Boeing has invested in Berkeley, California-based Cuberg, Inc., a start-up founded by former Stanford University researchers developing next-generation battery technology for potential aerospace and industrial applications.
Boeing HorizonX Ventures led the second seed investment round, which included a follow-on investment by HPC Energy Services, a Calgary-based integrated oil and gas product and service company that is looking to use the technology for downhole applications.
Cuberg developed an advanced battery cell that is designed to be a drop-in solution to existing large-scale battery manufacturing processes. It combines a lithium metal anode, proprietary electrolyte and high-voltage cathode to achieve high energy density and thermal durability.
The technology could be applied in areas where lithium-ion batteries are typically too heavy, such as battery-powered flight. Boeing has also invested in Zunum Aero, an electric-and-hybrid plane start-up.
"Cuberg's battery technology has some of the highest energy density we've seen in the marketplace, and its unique chemistries could prove to be a safe, stable solution for future electric air transportation," Steve Nordlund, vice-president of Boeing HorizonX, said in a statement.
Since it was established in 2015, Cuberg has grown with several rounds of financing and grant funding, and signed a multimillion-dollar joint development agreement with an industrial battery manufacturer.

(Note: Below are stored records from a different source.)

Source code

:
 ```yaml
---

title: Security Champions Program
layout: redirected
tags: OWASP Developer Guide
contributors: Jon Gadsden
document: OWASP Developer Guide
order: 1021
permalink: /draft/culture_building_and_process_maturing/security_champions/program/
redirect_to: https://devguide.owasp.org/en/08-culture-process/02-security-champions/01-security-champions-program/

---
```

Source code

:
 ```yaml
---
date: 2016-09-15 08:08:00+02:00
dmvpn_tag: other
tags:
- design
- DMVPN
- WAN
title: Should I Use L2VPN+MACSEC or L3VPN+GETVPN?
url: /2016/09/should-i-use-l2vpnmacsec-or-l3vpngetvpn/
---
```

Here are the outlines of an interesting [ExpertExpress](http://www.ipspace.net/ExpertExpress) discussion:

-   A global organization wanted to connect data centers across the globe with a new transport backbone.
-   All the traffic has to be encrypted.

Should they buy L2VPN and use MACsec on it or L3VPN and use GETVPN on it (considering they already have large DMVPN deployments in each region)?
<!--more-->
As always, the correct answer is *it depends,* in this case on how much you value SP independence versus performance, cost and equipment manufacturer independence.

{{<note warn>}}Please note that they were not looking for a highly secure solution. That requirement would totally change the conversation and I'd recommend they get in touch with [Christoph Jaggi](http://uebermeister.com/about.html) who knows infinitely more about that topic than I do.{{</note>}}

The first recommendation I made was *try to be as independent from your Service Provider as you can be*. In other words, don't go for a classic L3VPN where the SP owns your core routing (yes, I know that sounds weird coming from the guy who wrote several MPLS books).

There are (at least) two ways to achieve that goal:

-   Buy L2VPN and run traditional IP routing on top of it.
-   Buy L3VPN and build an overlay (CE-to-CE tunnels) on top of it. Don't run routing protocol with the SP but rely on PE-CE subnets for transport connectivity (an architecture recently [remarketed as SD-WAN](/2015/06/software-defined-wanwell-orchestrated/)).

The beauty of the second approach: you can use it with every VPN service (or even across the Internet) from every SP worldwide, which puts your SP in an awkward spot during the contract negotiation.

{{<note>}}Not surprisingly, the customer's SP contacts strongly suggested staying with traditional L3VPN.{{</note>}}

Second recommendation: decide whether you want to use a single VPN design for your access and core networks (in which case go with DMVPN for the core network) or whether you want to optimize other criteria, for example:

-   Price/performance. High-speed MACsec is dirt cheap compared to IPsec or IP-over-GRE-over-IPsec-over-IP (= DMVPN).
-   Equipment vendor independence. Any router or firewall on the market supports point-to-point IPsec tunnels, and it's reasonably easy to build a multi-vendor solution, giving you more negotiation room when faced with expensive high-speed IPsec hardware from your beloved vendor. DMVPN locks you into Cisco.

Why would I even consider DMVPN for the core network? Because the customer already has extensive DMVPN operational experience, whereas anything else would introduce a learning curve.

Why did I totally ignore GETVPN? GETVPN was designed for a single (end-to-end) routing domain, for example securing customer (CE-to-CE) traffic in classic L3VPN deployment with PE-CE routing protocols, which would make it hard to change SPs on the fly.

Cuberg CEO Richard Wang is currently a member of the Cyclotron Road entrepreneurial research fellowship program located at Lawrence Berkeley National Laboratory. Cuberg was named one of the top seven startups in the U.S. Department of Energy's 2016 National Cleantech University Prize competition.
"We are excited to partner with the world's largest aerospace company to extend Cuberg's battery capabilities to help power the aerospace platforms of the future," said Wang. "With funding from Boeing, we will expand both our team and our research and development facilities to help customers integrate our batteries into their products, while also scaling up our technology to fully automated production."